[[ Data, beginning ]]

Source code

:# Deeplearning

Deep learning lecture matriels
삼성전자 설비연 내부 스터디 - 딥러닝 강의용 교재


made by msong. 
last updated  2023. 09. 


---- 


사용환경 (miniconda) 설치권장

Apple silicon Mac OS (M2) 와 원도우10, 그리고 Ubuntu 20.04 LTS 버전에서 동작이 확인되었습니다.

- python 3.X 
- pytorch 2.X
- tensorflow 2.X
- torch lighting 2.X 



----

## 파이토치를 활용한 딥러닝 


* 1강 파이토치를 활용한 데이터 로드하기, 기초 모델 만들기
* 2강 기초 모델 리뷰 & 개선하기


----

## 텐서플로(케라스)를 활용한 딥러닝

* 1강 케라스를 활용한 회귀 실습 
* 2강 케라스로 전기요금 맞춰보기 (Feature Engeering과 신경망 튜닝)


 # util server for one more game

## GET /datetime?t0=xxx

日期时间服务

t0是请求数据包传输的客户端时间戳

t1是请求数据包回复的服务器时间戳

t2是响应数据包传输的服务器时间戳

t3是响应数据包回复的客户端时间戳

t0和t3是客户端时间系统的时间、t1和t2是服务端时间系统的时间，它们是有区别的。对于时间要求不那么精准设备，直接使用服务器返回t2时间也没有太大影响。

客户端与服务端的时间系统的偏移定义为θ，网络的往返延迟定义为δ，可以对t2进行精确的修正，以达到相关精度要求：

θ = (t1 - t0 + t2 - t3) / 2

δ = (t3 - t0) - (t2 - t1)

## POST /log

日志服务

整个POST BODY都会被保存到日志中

[[ Data, end ]]

### What the task asks
With the records above in view, retype each one exactly.

### Response
Source code

:# Deeplearning

Deep learning lecture matriels
삼성전자 설비연 내부 스터디 - 딥러닝 강의용 교재


made by msong. 
last updated  2023. 09. 


---- 


사용환경 (miniconda) 설치권장

Apple silicon Mac OS (M2) 와 원도우10, 그리고 Ubuntu 20.04 LTS 버전에서 동작이 확인되었습니다.

- python 3.X 
- pytorch 2.X
- tensorflow 2.X
- torch lighting 2.X 



----

## 파이토치를 활용한 딥러닝 


* 1강 파이토치를 활용한 데이터 로드하기, 기초 모델 만들기
* 2강 기초 모델 리뷰 & 개선하기


----

## 텐서플로(케라스)를 활용한 딥러닝

* 1강 케라스를 활용한 회귀 실습 
* 2강 케라스로 전기요금 맞춰보기 (Feature Engeering과 신경망 튜닝)


 # util server for one more game

## GET /datetime?t0=xxx

日期时间服务

t0是请求数据包传输的客户端时间戳

t1是请求数据包回复的服务器时间戳

t2是响应数据包传输的服务器时间戳

t3是响应数据包回复的客户端时间戳

t0和t3是客户端时间系统的时间、t1和t2是服务端时间系统的时间，它们是有区别的。对于时间要求不那么精准设备，直接使用服务器返回t2时间也没有太大影响。

客户端与服务端的时间系统的偏移定义为θ，网络的往返延迟定义为δ，可以对t2进行精确的修正，以达到相关精度要求：

θ = (t1 - t0 + t2 - t3) / 2

δ = (t3 - t0) - (t2 - t1)

## POST /log

日志服务

整个POST BODY都会被保存到日志中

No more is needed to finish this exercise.